The Symbol navigator lets you browse all the symbols in your project, including classes, protocols, functions, structs, unions, enums, types, and globals. You can view the project symbols as either Hierarchical or Flat. The Hierarchical view will display the entire class hierarchy or inheritance path of every object, which usually means starting with NSObject and navigating down. The Flat view will display each symbol without the hierarchy so every symbol is displayed in a single list. The Flat view is my preferred way of viewing classes, as it makes it easy to quickly locate a symbol. The filter bar supports showing class symbols only (filter everything but class names, including functions, structs, and globals), project-defined symbols only (filter framework classes such as NSString), containers only (hides class methods and variables), and showing symbols with a matching name typed into the search bar. All the listings are sorted alphabetically, which makes it easy to quickly locate methods of a specific class. As such, you may find it useful to enable the class and project symbol filters while leaving the container filter disabled.

The Search navigator lets you find specific text that is contained in any of the project files. Every resulting keyword that matches will be added to the list. The filter bar allows you to filter the search results displayed in the list.

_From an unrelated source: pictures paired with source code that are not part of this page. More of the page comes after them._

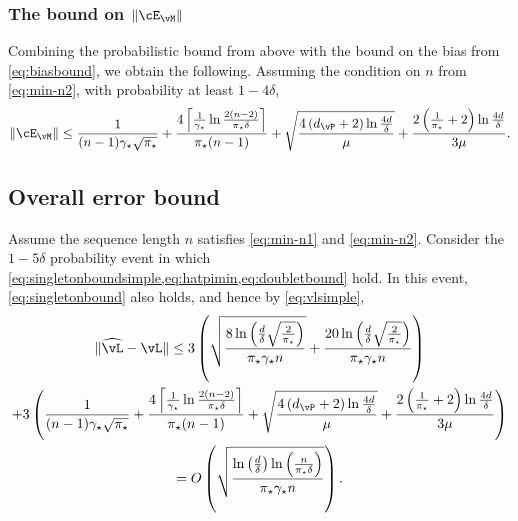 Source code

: \subsubsection{The bound on $\norm{\errm}$}
Combining the probabilistic bound from above with the bound on the
bias from \cref{eq:biasbound}, we obtain the following.
Assuming the condition on $n$ from \cref{eq:min-n2}, with probability
at least $1-4\delta$,
\begin{equation}
  \norm{\errm}
  \leq
  \frac{1}{(n-1)\gap\sqrt{\pimin}}
  +
  \frac{4
    \Ceil{
      \frac{1}{\gap}\ln\frac{2(n-2)}{\pimin\delta}
    }
  }{\pimin(n-1)}
  +
  \sqrt{
    \frac{4\Parens{ d_{\vP} + 2 } \ln\frac{4d}{\delta}}
    {\mu}
  }
  + \frac{2\Parens{ \frac1{\pimin} + 2 } \ln\frac{4d}{\delta}}
  {3\mu}
  .
  \label{eq:doubletbound}
\end{equation}

\subsection{Overall error bound}
Assume the sequence length $n$ satisfies \cref{eq:min-n1} and
\cref{eq:min-n2}.
Consider the $1-5\delta$ probability event in which
\cref{eq:singletonboundsimple,eq:hatpimin,eq:doubletbound} hold.
In this event, \cref{eq:singletonbound} also holds, and hence by
\cref{eq:vlsimple},
\begin{multline*}
  \norm{\wh\vL - \vL}
  \leq
  3
  \Parens{
    \sqrt{
      \frac{
        8\ln\Parens{\frac{d}\delta\sqrt{\frac{2}{\pimin}}}
      }{
        \pimin\gap n
      }
    }
    +
    \frac{
      20\ln\Parens{\frac{d}\delta\sqrt{\frac{2}{\pimin}}}
    }{
      \pimin\gap n
    }
  }
  \\
  +
  3\Parens{
    \frac{1}{(n-1)\gap\sqrt{\pimin}}
    +
    \frac{4
      \Ceil{
        \frac{1}{\gap}\ln\frac{2(n-2)}{\pimin\delta}
      }
    }{\pimin(n-1)}
    +
    \sqrt{
      \frac{4\Parens{ d_{\vP} + 2 } \ln\frac{4d}{\delta}}
      {\mu}
    }
    + \frac{2\Parens{ \frac1{\pimin} + 2 } \ln\frac{4d}{\delta}}
    {3\mu}
  }
  \\
  =
  O
  \Parens{
    \sqrt{
      \frac{
        \ln\Parens{\frac{d}{\delta}}
        \ln\Parens{\frac{n}{\pimin\delta}}
      }{\pimin\gap n}
    }
  }
  .
\end{multline*}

The Issue navigator will display errors and warnings that are generated in the project. Issues can be displayed while you are editing source code or from building the project. They can also be categorized either by file or type of issue. The filter bar supports displaying issues from the latest build only, from the current scheme, showing errors only, and showing issues with matching content.

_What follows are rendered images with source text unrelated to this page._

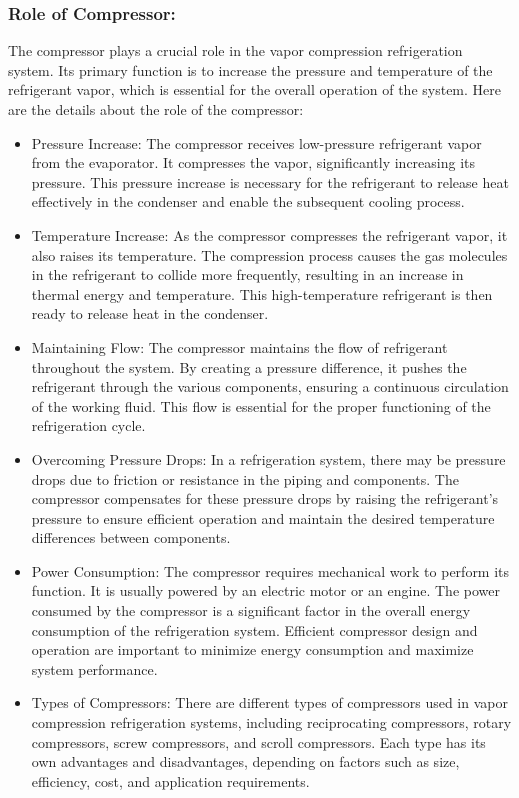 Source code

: \documentclass{article}
\begin{document}
\subsubsection*{Role of Compressor:}
The compressor plays a crucial role in the vapor compression refrigeration system. Its primary function is to increase the pressure and temperature of the refrigerant vapor, which is essential for the overall operation of the system. Here are the details about the role of the compressor:

\begin{itemize}
  \item Pressure Increase: The compressor receives low-pressure refrigerant vapor from the evaporator. It compresses the vapor, significantly increasing its pressure. This pressure increase is necessary for the refrigerant to release heat effectively in the condenser and enable the subsequent cooling process.
  \item Temperature Increase: As the compressor compresses the refrigerant vapor, it also raises its temperature. The compression process causes the gas molecules in the refrigerant to collide more frequently, resulting in an increase in thermal energy and temperature. This high-temperature refrigerant is then ready to release heat in the condenser.
  \item Maintaining Flow: The compressor maintains the flow of refrigerant throughout the system. By creating a pressure difference, it pushes the refrigerant through the various components, ensuring a continuous circulation of the working fluid. This flow is essential for the proper functioning of the refrigeration cycle.
  \item Overcoming Pressure Drops: In a refrigeration system, there may be pressure drops due to friction or resistance in the piping and components. The compressor compensates for these pressure drops by raising the refrigerant's pressure to ensure efficient operation and maintain the desired temperature differences between components.
  \item Power Consumption: The compressor requires mechanical work to perform its function. It is usually powered by an electric motor or an engine. The power consumed by the compressor is a significant factor in the overall energy consumption of the refrigeration system. Efficient compressor design and operation are important to minimize energy consumption and maximize system performance.
  \item Types of Compressors: There are different types of compressors used in vapor compression refrigeration systems, including reciprocating compressors, rotary compressors, screw compressors, and scroll compressors. Each type has its own advantages and disadvantages, depending on factors such as size, efficiency, cost, and application requirements.
\end{itemize}
\end{document}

The Debug navigator is used during the debug of your application, along with the debug area, which we will discuss a little later. By default, the Debug navigator is opened whenever you pause the application or the debugger hits a breakpoint. Each thread in the application and its associated stack frames are visible within this view. The filter bar allows for showing just threads that have crashed or that contain debug symbols. It also includes a slider to control how much of the thread stack is displayed.

The Breakpoint navigator displays all the active and inactive breakpoints that have been added to the project. The filter bar allows you to add a symbolic or exception breakpoint, delete existing breakpoints, show active breakpoints only, and show breakpoints with matching content specified in the search bar. If you Control-click on the project icon, you can disable or delete all breakpoints in the entire project.

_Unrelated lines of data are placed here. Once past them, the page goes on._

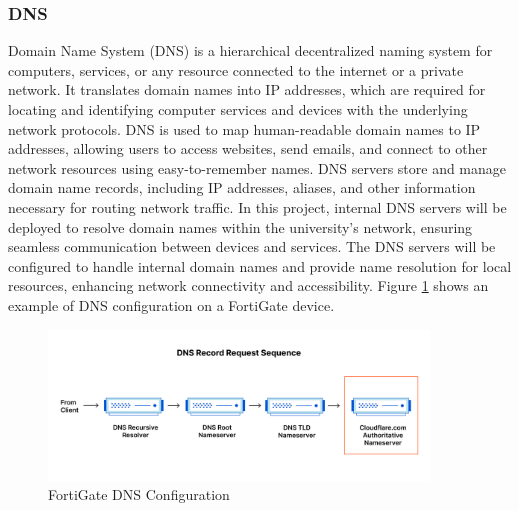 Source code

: \documentclass[12pt]{report}
\begin{document}
\subsubsection{DNS}
Domain Name System (DNS) is a hierarchical decentralized naming system for computers, services, or any resource connected to the internet or a private network. It translates domain names into IP addresses, which are required for locating and identifying computer services and devices with the underlying network protocols. DNS is used to map human-readable domain names to IP addresses, allowing users to access websites, send emails, and connect to other network resources using easy-to-remember names. DNS servers store and manage domain name records, including IP addresses, aliases, and other information necessary for routing network traffic. In this project, internal DNS servers will be deployed to resolve domain names within the university's network, ensuring seamless communication between devices and services. The DNS servers will be configured to handle internal domain names and provide name resolution for local resources, enhancing network connectivity and accessibility. \cite{DNS}
Figure \ref{fig:DNS} shows an example of DNS configuration on a FortiGate device.
\begin{figure}[h]
    \centering
    \includegraphics[width=0.9\textwidth]{images/dns.png}
    \caption{FortiGate DNS Configuration \cite{DNSIMG}}
    \label{fig:DNS}
\end{figure}
\end{document}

The Log navigator displays logs that Xcode created during project activities such as build, debug, and source-control tasks. The filter bar lets you display only recent logs or show logs with a matching name specified in the search bar.

Editor Area

The Editor Area is located in the center of the Xcode workspace and is the place where you will be spending most of your time. The Editor supports modification of many types of data, including source code, property lists (.plist files), and user interface (.xib) files. The Editor includes features that will aid you in writing source code, such as Code Completion and Fix-it suggestions.

You can bring up Code Completion (Figure 1-6) by pressing Control-space bar whenever you need suggestions on symbol names. Dismiss Code Completion by pressing Control-space bar again. Navigate the suggestions list by using the up and down arrow keys. Press Return when you want to use a symbol suggestion, and if there are parameters to a method name, you can press Tab to fill in each one.

Xcode code completion
Figure 1-6. Xcode code completion

Fix-it (Figure 1-7) scans your source code as you type and marks syntax errors with a red underbar or a caret at the error location. Clicking on the symbol will display a message about the syntax error and in some cases offer a fix. If a fix is offered, you can select the correction and press Return to accept it. Pressing Esc will cancel the operation.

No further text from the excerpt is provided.